As the Cluetrain article says, it’s a prerequisite to having a future. Being in the PR profession myself, I must admit I felt pretty guilty of the things that were being said. It’s completely true that people in the marketplace are more and more responsive to open, honest, personal communication. Overtime, our company found a need to give our templated announcements a personality, literally and intentionally. It is simply because people, including editors, would not respond to non-personal information. It is true even with the topic of open and honest communication. People respond to your self-criticisms, meaning, they endow so much more trust in you after you share some less than perfect information about your own company. As the article also mentioned, forums sites with a pool of personal information is valued highly. This is the very reason why I spend much of my time working in forum sites for my company. I’m forced to be less-professional in order to take on a colorful, yet a down-to-earth, I’m on your side personality. More than a corporation’s POV, the opinions of an assembly of pro-commentators are appreciated. This is exactly the place where we are headed toward.
Distributed mass behavior, expressed in rallying, in voting, in picketing, in exposing corruption, and in purchases from particular companies, all have a profound effect on the nature of future society. This very thing is a growing concern for companies. Their power lies in their ability and decision to consume or not to consume. Not only can they make that choice for themselves, they have the ability to influence other consumers. This is the factor that companies seek to have control over. The internet as bred this “second superpower” and they are growing bigger and stronger each day. It’s a voice that can’t be ignored - the voice of the masses - informal yet powerful.
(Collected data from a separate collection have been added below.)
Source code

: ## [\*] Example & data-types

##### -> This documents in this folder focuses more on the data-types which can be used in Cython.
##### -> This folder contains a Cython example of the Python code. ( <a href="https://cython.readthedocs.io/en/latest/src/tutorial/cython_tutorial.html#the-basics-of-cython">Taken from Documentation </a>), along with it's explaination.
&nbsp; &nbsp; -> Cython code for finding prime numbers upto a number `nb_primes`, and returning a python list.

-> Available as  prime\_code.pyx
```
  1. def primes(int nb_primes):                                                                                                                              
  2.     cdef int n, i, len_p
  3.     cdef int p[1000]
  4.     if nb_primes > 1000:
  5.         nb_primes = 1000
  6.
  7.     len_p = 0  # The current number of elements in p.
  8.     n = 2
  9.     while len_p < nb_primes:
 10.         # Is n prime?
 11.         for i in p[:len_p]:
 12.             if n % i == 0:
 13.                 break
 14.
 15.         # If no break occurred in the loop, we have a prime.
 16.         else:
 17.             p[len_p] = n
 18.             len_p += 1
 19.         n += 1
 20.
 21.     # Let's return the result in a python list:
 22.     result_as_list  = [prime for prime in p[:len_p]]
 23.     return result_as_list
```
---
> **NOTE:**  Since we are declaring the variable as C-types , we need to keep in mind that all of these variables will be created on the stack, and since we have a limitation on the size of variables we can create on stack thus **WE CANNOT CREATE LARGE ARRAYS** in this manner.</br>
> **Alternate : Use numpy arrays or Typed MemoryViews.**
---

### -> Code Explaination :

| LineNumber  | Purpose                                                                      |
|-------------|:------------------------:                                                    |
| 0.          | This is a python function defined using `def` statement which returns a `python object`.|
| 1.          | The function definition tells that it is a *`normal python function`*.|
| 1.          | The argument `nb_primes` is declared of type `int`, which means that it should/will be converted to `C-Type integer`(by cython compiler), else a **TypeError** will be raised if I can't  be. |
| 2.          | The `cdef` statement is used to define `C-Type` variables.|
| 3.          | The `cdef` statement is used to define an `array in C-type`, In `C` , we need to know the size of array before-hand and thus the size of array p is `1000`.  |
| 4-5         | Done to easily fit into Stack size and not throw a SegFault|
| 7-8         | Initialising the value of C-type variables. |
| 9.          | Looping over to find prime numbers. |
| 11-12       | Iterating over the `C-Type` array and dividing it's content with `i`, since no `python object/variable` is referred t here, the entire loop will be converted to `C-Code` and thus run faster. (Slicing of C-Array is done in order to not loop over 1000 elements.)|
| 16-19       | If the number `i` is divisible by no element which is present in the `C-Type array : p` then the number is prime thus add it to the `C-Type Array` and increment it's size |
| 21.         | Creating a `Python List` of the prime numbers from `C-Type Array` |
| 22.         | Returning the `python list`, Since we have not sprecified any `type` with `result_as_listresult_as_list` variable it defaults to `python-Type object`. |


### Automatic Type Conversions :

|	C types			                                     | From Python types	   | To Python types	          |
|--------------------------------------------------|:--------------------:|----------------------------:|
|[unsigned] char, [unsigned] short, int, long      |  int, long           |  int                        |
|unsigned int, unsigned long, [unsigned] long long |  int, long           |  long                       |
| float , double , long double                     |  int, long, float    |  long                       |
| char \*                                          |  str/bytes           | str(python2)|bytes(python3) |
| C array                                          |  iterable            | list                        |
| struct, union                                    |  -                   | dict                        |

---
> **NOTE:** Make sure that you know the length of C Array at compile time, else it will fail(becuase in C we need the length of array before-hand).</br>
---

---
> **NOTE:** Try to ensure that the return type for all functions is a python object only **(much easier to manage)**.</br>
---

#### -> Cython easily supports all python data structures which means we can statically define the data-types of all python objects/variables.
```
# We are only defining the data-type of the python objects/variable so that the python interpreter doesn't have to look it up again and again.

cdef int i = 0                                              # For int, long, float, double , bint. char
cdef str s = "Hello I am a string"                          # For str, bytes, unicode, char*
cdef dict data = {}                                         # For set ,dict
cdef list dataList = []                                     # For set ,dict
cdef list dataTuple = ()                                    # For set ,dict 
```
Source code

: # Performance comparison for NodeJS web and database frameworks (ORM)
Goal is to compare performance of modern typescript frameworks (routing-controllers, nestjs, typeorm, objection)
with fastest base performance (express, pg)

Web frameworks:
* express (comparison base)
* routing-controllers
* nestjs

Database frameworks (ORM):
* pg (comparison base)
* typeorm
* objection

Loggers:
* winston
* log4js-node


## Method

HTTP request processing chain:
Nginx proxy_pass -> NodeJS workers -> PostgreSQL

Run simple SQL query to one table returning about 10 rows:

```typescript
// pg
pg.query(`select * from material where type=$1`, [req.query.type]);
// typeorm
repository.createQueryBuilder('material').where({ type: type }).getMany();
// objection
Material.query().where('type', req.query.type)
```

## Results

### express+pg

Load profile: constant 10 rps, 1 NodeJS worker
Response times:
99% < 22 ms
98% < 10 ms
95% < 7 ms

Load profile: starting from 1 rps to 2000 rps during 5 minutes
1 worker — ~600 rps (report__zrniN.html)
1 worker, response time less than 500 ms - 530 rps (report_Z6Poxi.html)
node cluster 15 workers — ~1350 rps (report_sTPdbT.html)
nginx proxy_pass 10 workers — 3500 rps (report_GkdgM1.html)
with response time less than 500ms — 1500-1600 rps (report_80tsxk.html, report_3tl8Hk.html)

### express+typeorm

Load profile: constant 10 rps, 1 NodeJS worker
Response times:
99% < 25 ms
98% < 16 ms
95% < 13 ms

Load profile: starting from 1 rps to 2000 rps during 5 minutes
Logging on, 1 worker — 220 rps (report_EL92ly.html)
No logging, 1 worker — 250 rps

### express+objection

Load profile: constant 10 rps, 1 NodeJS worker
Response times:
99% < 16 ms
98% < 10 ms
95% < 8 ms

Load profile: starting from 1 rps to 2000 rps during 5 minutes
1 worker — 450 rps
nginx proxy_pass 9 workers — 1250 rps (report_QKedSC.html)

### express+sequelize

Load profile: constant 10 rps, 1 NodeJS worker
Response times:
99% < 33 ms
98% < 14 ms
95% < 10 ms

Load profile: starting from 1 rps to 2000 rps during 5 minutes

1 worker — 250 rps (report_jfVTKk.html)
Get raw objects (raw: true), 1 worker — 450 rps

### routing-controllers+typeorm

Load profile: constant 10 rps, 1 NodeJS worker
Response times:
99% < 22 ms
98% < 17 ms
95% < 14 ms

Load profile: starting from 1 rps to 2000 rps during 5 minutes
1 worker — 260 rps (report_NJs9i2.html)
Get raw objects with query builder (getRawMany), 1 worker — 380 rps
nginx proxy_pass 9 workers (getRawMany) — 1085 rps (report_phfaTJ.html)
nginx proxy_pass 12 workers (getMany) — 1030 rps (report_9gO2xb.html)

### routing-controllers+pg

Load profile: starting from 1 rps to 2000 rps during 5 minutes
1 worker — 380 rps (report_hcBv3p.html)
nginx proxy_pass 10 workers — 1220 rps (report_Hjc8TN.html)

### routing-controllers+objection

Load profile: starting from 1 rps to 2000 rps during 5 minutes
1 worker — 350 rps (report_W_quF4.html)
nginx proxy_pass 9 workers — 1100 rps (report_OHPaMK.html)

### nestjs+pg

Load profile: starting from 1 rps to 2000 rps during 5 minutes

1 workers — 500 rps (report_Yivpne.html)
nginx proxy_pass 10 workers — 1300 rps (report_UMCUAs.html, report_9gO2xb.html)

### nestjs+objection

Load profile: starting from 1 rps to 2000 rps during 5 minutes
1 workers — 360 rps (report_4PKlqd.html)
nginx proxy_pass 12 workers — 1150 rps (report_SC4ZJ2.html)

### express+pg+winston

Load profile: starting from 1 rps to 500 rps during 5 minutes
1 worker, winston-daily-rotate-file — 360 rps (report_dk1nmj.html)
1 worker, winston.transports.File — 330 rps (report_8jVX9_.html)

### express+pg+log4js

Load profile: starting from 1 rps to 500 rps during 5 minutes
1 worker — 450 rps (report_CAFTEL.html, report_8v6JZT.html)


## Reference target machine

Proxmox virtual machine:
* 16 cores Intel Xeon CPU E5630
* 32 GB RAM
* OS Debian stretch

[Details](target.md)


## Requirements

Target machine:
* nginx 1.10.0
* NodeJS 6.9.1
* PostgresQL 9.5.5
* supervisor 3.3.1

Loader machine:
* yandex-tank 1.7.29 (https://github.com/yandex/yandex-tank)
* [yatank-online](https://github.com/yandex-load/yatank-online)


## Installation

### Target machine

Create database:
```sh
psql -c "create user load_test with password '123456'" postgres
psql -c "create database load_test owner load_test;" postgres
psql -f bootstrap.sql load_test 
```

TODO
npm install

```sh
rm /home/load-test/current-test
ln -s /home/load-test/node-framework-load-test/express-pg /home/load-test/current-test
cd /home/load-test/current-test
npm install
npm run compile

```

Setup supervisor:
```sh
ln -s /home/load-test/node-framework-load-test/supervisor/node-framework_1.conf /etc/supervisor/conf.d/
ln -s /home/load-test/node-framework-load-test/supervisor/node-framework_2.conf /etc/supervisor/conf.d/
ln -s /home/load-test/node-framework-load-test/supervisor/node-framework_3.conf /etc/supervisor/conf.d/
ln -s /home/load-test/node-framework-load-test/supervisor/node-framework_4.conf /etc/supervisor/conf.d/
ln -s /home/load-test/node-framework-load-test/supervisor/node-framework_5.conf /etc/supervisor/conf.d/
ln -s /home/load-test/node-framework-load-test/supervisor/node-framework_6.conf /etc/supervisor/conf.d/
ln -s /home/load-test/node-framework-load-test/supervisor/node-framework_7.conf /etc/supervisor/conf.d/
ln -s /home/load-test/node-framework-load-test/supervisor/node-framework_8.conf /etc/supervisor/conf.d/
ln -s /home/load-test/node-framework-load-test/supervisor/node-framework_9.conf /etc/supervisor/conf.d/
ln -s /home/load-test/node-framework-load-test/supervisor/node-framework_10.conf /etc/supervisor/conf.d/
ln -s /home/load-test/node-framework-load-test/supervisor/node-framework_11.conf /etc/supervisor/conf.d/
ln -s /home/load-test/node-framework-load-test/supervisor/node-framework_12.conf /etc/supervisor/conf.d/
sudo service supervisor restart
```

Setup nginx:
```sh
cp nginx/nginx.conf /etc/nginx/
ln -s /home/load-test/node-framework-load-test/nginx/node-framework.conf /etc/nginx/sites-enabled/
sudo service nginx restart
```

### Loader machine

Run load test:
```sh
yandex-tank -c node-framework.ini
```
Why should communication scholars study the open source software movement? The open source software movement, in the long run, it will benefit the greater number of us. Despite what bureaucracy wants, the masses are heading the opposite way. Even now, people find a way to receive software without cost, even if it is illegal. The idea of an open software movement places an assumption of trust on the computer using community. In order for the programmers to “survive” they must cooperate with a donation-based system. Although this movement seems to have some loose ends, it is a practical resolution to our assumptions of future affairs.
Questions:
1. Do you think the 'open source software movement' can be successful in near future? Do you believe the mass public will find this to be a reasonable idea?
2. What changes do you project in the market place in the next decade? Will all businesses have to take this shift into the 'free-wheeling' marketplace?
3. Will the 'second superpower' continue to grow in its efficiency and power? Why or why not?